06:30 Et on voit aussi qu'il plaît aux gens autour de nous.
06:33 On a tout simplement fédéré.
06:35 Les gens, ils ont appris sur le tard, comme nous, on a appris.
06:38 Eux, ils ont appris en nous regardant. Nous, on a appris en un peu regardant aussi du côté des États-Unis.
06:43 Et c'est comme ça que s'est faite la transmission.
06:46 Et au fur et à mesure, comme une pépinière, ça se greffait, un tel, un tel, un tel.
06:51 C'est vraiment ça l'esprit.
06:53 C'est-à-dire que nous, on est arrivés avec le rap.
06:55 Et les gens qui étaient intéressés par cette discipline-là, ils nous ont suivis.
07:06 On voit des artistes qui viennent demander des conseils, mais qui n'hésitent pas à se lancer
07:13 et sans attendre l'aide de qui que ce soit.
07:17 Un peu comme nous aussi, tu vois.
07:19 Je trouve ça très intéressant pour la suite.
07:23 De se dire qu'effectivement, aujourd'hui, avec tous les outils qu'on a à disposition,
07:29 on peut avancer dans la musique.
07:31 Mon souhait aujourd'hui, ce serait qu'il y ait une nouvelle scène de Boulogne,
07:35 comme elle a pu avoir avec le beat de Boulle.
07:37 Je pense qu'il y a les éléments pour, ici.

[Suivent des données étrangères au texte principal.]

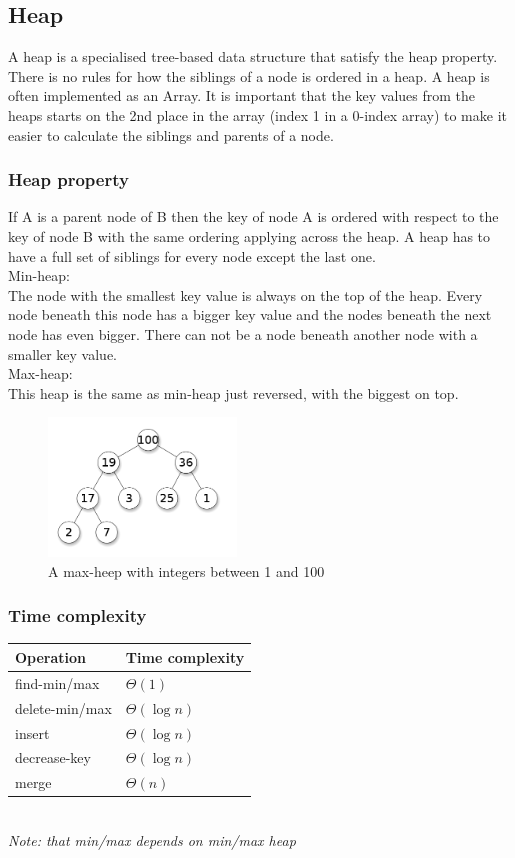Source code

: \documentclass[a4paper, 10pt]{article}
\begin{document}
\subsection{Heap}
A heap is a specialised tree-based data structure that satisfy the heap property.
There is no rules for how the siblings of a node is ordered in a heap.
A heap is often implemented as an Array. It is important that the key values from the heaps starts on the 2nd place in the array (index 1 in a 0-index array) to make it easier to calculate the siblings and parents of a node.

\subsubsection{Heap property}
If A is a parent node of B then the key of node A is ordered with respect to the key of node B with the same ordering applying across the heap. A heap has to have a full set of siblings for every node except the last one.\\

Min-heap:\\
The node with the smallest key value is always on the top of the heap. Every node beneath this node has a bigger key value and the nodes beneath the next node has even bigger. There can not be a node beneath another node with a smaller key value. \\


Max-heap:\\
This heap is the same as min-heap just reversed, with the biggest on top.

\begin{figure}[hbt]
    \begin{center}
        \includegraphics[width=5cm] {img/maxheap.png}
	\caption{A max-heep with integers between 1 and 100}
    \end{center}
\end{figure}

\subsubsection{Time complexity}
\begin{tabular}{|l|l|}
	\hline
	Operation      & Time complexity \\ \hline
	find-min/max   & $\Theta(1)$ \\ \hline
	delete-min/max & $\Theta(\log n)$ \\ \hline
	insert         & $\Theta(\log n)$               \\ \hline
	decrease-key   & $\Theta(\log n)$              \\ \hline
	merge          & $\Theta(n)$ \\ \hline
\end{tabular}\\
\textit{Note: that min/max depends on min/max heap}
\end{document}
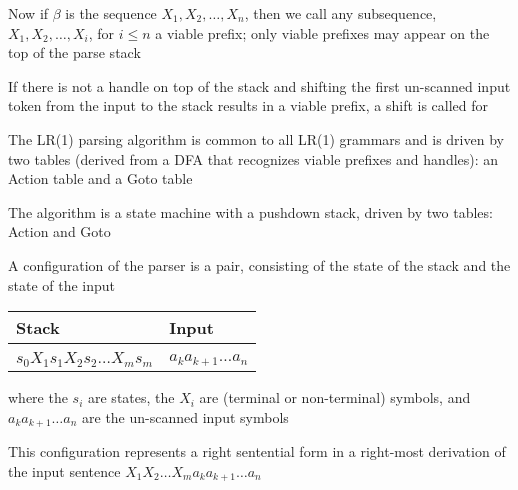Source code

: \documentclass[8pt,a4paper,compress]{beamer}
\begin{document}
\begin{frame}[fragile]
\pause

Now if $\beta$ is the sequence $X_1, X_2, \dots , X_n$, then we call any subsequence, $X_1, X_2, \dots , X_i$, for $i \leq n$ a viable prefix; only viable prefixes may appear on the top of the parse stack

\pause
\bigskip

If there is not a handle on top of the stack and shifting the first un-scanned input token from the input to the stack results in a viable prefix, a shift is called for

\pause
\bigskip

The LR(1) parsing algorithm is common to all LR(1) grammars and is driven by two tables (derived from a DFA that recognizes viable prefixes and handles): an Action table and a Goto table

\pause
\bigskip

The algorithm is a state machine with a pushdown stack, driven by two tables: Action and Goto

\pause
\bigskip

A configuration of the parser is a pair, consisting of the state of the stack and the state of the input

\begin{table}[H]
\begin{tabular}{ll}
Stack & Input \\ \hline \\
$s_0 X_1 s_1 X_2 s_2 \dots X_m s_m$ & $a_k a_{k +1} \dots a_n$
\end{tabular}
\end{table}

\noindent where the $s_i$ are states, the $X_i$ are (terminal or non-terminal) symbols, and $a_k a_{k +1} \dots a_n$ are the un-scanned input symbols

\pause
\bigskip

This configuration represents a right sentential form in a right-most derivation of the input sentence $X_1X_2 \dots X_m a_k a_{k +1} \dots a_n$
\end{frame}
\end{document}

07:39 Il y a diverses individualités un peu partout.
07:43 Essayez de vous fédérer, faites des choses,
07:45 parce que le collectif, c'est vraiment la clé.
07:47 Il y a deux artistes qui sont mentionnés.
07:49 Il y a Tissemé, dont tu parlais.
07:51 Il y a aussi Thuri, qui sont deux artistes de Boulogne,
07:53 mais qui ont un positionnement artistique relativement différent.
07:55 Et pourtant, ils me disaient qu'ils gardaient quand même le même ancrage.
07:57 Ils savent d'où ils viennent.
07:59 Ils savent ce qu'ont fait les autres avant eux.
08:01 Et la deuxième chose, c'est que, je ne sais pas,
08:03 on peut prendre l'exemple de Benjamin Epps,
08:05 qui est une des têtes d'affiche du rap francophone aujourd'hui,
08:08 qui, dans le même album, mentionne Mélo Philo
08:10 et fait une référence à un texte de Zoxy.
08:12 Et ça, ça veut dire quand même beaucoup de choses.
08:14 Ça veut dire que les artistes de Boulogne ont eu une vraie influence
08:16 sur des artistes d'aujourd'hui qui continuent à faire de la musique
08:18 à très haute échelle.
08:20 Et je pense que c'est une belle histoire aussi d'éternel recommencement,
08:22 comme on dit.
08:24 Donc, vraiment, Boulogne a créé des choses
08:26 et continue à influencer plein d'artistes de plein de générations différentes.